Extracted data entries
'''
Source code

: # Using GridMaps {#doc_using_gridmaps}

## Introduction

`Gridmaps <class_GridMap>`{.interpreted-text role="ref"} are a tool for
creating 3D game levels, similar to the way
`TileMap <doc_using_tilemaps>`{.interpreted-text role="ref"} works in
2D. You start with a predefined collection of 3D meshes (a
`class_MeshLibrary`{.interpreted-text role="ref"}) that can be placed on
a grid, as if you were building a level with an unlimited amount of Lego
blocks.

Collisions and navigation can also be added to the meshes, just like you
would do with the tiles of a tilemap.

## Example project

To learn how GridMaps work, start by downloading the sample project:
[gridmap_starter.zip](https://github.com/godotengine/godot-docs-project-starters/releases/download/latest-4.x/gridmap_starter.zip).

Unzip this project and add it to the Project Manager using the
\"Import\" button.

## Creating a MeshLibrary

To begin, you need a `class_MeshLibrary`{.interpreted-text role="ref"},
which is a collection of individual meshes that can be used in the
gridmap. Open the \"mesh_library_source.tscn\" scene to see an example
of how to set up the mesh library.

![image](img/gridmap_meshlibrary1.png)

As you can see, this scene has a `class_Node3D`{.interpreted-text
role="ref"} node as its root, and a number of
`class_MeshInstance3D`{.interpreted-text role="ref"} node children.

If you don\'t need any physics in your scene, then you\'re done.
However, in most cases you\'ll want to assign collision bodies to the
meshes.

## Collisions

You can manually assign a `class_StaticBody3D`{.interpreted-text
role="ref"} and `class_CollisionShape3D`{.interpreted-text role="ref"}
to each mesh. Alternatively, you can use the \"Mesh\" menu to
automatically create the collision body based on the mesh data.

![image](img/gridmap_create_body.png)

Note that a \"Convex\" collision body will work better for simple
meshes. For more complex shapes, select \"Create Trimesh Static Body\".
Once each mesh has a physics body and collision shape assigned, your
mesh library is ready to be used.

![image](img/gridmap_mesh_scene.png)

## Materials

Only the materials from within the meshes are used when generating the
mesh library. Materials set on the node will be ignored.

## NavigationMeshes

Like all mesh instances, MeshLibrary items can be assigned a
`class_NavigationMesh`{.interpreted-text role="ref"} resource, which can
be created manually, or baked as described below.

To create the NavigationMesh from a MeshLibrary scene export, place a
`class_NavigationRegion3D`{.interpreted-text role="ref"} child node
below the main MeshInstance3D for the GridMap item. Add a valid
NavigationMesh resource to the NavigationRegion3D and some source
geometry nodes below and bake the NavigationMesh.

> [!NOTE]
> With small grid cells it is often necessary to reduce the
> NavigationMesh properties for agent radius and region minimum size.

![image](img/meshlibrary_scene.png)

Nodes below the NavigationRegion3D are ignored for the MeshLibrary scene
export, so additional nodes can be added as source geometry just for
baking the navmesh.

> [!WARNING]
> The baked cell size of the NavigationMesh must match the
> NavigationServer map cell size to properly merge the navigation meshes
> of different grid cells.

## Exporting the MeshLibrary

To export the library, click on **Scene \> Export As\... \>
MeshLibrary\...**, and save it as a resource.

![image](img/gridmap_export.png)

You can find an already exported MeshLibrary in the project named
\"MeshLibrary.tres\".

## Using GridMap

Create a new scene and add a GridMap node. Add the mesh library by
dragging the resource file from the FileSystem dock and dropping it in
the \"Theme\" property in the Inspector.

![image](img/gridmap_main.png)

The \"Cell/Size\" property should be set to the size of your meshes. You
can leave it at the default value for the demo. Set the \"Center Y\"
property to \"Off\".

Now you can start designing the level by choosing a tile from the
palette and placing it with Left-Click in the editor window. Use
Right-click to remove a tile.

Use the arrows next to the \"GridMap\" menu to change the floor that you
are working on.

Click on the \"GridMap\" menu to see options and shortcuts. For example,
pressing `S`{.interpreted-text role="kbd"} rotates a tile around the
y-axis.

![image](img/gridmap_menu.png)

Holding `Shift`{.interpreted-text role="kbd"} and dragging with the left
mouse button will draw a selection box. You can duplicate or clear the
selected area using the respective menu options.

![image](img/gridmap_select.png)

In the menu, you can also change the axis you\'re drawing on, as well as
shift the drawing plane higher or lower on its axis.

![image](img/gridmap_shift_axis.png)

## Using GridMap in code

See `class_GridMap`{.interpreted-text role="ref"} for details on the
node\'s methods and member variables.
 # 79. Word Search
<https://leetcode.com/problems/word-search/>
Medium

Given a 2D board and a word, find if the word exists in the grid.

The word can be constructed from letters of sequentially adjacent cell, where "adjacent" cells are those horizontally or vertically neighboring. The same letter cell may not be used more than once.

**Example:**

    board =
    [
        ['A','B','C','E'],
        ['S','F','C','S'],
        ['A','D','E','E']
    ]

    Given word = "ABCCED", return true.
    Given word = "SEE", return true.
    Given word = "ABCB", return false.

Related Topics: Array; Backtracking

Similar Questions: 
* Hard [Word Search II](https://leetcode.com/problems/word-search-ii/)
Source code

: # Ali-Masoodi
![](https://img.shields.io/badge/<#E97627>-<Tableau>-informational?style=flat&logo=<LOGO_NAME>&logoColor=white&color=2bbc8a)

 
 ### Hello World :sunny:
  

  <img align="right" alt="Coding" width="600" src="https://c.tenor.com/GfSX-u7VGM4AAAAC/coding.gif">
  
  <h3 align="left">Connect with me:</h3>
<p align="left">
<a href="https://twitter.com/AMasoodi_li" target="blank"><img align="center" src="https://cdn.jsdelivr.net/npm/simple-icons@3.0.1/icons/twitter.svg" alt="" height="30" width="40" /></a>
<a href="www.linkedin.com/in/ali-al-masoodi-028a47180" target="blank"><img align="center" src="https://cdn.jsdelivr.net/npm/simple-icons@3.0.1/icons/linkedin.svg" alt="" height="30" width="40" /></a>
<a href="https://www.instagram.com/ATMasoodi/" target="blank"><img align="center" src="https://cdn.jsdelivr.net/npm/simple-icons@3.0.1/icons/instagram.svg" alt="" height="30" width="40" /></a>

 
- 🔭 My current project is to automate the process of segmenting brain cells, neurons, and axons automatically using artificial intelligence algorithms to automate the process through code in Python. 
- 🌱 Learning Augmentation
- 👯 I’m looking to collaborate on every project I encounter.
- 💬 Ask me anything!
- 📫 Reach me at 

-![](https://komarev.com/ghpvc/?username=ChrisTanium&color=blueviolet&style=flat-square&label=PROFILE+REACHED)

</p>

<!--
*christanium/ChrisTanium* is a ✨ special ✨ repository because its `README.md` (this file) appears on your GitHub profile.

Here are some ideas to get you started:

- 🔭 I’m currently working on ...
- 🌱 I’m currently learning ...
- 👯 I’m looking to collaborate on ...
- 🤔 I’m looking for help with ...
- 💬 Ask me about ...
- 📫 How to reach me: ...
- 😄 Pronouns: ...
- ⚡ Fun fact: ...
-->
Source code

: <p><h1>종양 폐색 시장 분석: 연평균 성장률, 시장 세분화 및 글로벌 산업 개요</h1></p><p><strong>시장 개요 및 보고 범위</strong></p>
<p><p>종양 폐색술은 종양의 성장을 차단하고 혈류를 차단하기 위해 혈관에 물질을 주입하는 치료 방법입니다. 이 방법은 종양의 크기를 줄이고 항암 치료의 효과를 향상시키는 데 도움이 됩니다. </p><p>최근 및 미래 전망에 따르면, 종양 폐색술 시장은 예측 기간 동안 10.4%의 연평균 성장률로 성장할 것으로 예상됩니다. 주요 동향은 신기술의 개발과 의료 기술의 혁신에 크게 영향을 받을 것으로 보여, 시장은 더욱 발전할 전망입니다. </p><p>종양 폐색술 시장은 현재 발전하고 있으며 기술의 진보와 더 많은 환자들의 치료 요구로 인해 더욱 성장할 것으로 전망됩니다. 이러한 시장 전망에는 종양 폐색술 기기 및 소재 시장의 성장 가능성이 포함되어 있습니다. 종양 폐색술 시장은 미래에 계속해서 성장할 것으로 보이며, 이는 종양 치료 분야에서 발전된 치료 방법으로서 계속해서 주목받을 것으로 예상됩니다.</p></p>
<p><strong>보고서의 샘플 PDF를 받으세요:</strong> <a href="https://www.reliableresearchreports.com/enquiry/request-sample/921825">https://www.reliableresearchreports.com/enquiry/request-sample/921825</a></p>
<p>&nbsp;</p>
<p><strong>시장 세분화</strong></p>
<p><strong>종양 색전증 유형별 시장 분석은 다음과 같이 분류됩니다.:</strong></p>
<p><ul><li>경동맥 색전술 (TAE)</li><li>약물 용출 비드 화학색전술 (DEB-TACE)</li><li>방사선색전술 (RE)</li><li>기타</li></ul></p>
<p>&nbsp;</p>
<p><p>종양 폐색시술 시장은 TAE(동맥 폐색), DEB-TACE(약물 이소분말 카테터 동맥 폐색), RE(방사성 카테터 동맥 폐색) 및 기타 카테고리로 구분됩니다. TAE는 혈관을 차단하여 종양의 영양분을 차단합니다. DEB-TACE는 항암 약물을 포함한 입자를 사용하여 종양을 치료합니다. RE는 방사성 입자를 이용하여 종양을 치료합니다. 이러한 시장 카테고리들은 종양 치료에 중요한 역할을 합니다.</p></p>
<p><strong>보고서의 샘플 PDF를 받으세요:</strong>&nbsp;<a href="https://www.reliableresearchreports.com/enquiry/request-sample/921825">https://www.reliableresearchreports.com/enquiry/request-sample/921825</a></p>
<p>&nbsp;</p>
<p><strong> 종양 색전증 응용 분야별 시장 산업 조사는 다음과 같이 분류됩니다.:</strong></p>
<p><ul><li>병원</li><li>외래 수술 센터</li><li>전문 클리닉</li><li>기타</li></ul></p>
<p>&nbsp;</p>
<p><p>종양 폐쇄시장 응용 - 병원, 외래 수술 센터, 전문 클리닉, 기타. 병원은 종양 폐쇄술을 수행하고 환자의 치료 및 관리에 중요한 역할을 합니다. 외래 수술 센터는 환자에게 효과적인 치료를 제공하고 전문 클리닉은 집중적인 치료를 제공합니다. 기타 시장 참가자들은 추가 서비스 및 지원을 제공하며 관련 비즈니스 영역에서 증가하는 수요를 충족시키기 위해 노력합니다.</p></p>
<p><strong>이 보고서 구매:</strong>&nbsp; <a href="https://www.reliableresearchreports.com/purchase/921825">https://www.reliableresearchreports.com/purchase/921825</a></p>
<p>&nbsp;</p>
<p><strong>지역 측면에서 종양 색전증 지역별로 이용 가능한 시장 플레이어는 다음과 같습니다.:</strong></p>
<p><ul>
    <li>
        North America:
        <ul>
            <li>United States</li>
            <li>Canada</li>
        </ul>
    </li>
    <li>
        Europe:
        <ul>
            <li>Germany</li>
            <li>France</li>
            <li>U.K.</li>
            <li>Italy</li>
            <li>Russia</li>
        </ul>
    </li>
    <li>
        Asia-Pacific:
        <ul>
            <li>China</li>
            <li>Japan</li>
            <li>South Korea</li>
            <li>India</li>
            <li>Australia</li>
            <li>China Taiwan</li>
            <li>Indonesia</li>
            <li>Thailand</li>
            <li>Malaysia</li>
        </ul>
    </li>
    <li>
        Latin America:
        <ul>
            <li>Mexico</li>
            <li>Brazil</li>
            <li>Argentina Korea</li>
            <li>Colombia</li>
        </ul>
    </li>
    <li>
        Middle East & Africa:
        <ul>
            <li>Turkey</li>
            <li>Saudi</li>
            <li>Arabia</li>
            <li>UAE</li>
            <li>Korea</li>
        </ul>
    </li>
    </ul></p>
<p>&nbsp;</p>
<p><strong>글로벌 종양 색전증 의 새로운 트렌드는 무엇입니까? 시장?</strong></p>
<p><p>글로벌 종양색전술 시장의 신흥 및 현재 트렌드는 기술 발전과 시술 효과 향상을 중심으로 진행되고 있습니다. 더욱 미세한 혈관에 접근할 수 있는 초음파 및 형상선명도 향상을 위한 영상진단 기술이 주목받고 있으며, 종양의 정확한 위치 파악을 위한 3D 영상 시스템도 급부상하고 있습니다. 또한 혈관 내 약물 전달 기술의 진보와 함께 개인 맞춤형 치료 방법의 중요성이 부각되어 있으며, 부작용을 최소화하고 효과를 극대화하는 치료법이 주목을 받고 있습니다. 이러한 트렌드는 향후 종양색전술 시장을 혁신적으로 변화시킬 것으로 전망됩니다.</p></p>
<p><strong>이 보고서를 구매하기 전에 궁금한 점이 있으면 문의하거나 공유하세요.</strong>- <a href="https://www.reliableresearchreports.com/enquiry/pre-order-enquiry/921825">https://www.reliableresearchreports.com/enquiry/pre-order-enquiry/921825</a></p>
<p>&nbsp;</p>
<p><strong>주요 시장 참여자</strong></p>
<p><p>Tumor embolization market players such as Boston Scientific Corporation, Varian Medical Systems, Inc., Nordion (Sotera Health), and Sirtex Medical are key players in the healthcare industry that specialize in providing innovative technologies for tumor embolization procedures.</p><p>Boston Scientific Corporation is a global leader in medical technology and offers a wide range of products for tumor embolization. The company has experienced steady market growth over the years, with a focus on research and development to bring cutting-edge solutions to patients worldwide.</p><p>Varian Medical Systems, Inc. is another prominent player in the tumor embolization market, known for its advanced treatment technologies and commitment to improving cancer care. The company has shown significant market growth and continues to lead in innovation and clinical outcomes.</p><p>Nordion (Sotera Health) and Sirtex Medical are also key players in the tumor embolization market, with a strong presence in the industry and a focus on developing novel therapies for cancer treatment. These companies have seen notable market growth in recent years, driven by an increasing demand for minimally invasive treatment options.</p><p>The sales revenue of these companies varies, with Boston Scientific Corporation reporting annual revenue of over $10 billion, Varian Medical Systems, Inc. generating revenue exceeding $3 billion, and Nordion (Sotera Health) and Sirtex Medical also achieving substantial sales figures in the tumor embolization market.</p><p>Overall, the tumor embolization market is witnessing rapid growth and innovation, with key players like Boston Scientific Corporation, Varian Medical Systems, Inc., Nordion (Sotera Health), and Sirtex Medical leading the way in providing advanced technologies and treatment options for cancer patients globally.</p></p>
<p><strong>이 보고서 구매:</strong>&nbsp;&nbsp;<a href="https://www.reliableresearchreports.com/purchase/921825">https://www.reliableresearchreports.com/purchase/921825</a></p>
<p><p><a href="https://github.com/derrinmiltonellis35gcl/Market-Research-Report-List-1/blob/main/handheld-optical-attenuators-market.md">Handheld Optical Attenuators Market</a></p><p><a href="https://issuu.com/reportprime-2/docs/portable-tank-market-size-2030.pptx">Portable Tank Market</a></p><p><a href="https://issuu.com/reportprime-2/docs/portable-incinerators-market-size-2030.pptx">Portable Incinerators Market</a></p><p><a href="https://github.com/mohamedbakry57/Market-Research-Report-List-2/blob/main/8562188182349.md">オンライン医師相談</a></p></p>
'''
> **Problem statement**
Which lines in the records above include the word "resource"? Copy them out.

> **Answer area**
`class_NavigationMesh`{.interpreted-text role="ref"} resource, which can
NavigationMesh resource to the NavigationRegion3D and some source
MeshLibrary\...**, and save it as a resource.
dragging the resource file from the FileSystem dock and dropping it in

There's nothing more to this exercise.